-------- Records provided

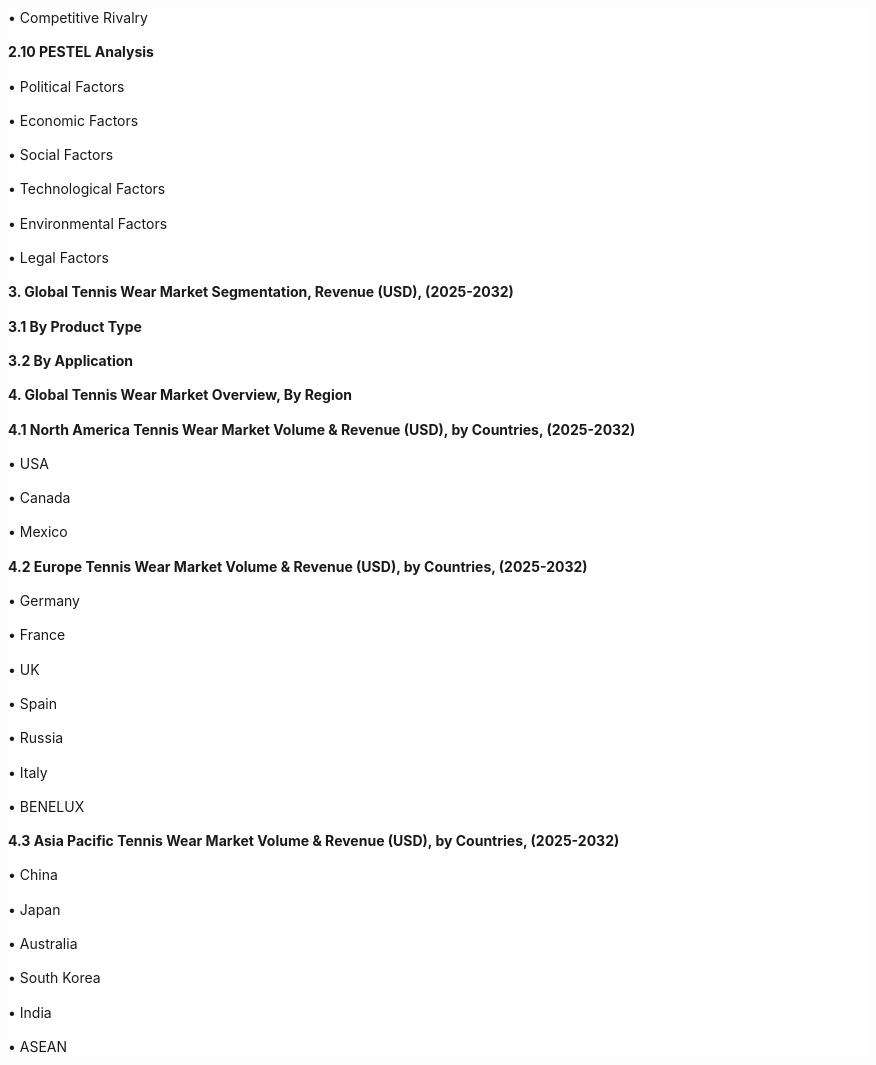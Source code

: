 • Competitive Rivalry

<strong>2.10 PESTEL Analysis</strong>

• Political Factors

• Economic Factors

• Social Factors

• Technological Factors

• Environmental Factors

• Legal Factors

<strong>3. Global Tennis Wear Market Segmentation, Revenue (USD), (2025-2032)</strong>

<strong>3.1 By Product Type</strong>

<strong>3.2 By Application</strong>

<strong>4. Global Tennis Wear Market Overview, By Region</strong>

<strong>4.1 North America Tennis Wear Market Volume &amp; Revenue (USD), by Countries, (2025-2032)</strong>

• USA

• Canada

• Mexico

<strong>4.2 Europe Tennis Wear Market Volume &amp; Revenue (USD), by Countries, (2025-2032)</strong>

• Germany

• France

• UK

• Spain

• Russia

• Italy

• BENELUX

<strong>4.3 Asia Pacific Tennis Wear Market Volume &amp; Revenue (USD), by Countries, (2025-2032)</strong>

• China

• Japan

• Australia

• South Korea

• India

• ASEAN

----------------

Lines before the one containing "<strong>4.1 North America" are to be left out; that line and every line after it through the end of the data should be copied exactly.

<strong>4.1 North America Tennis Wear Market Volume &amp; Revenue (USD), by Countries, (2025-2032)</strong>

• USA

• Canada

• Mexico

<strong>4.2 Europe Tennis Wear Market Volume &amp; Revenue (USD), by Countries, (2025-2032)</strong>

• Germany

• France

• UK

• Spain

• Russia

• Italy

• BENELUX

<strong>4.3 Asia Pacific Tennis Wear Market Volume &amp; Revenue (USD), by Countries, (2025-2032)</strong>

• China

• Japan

• Australia

• South Korea

• India

• ASEAN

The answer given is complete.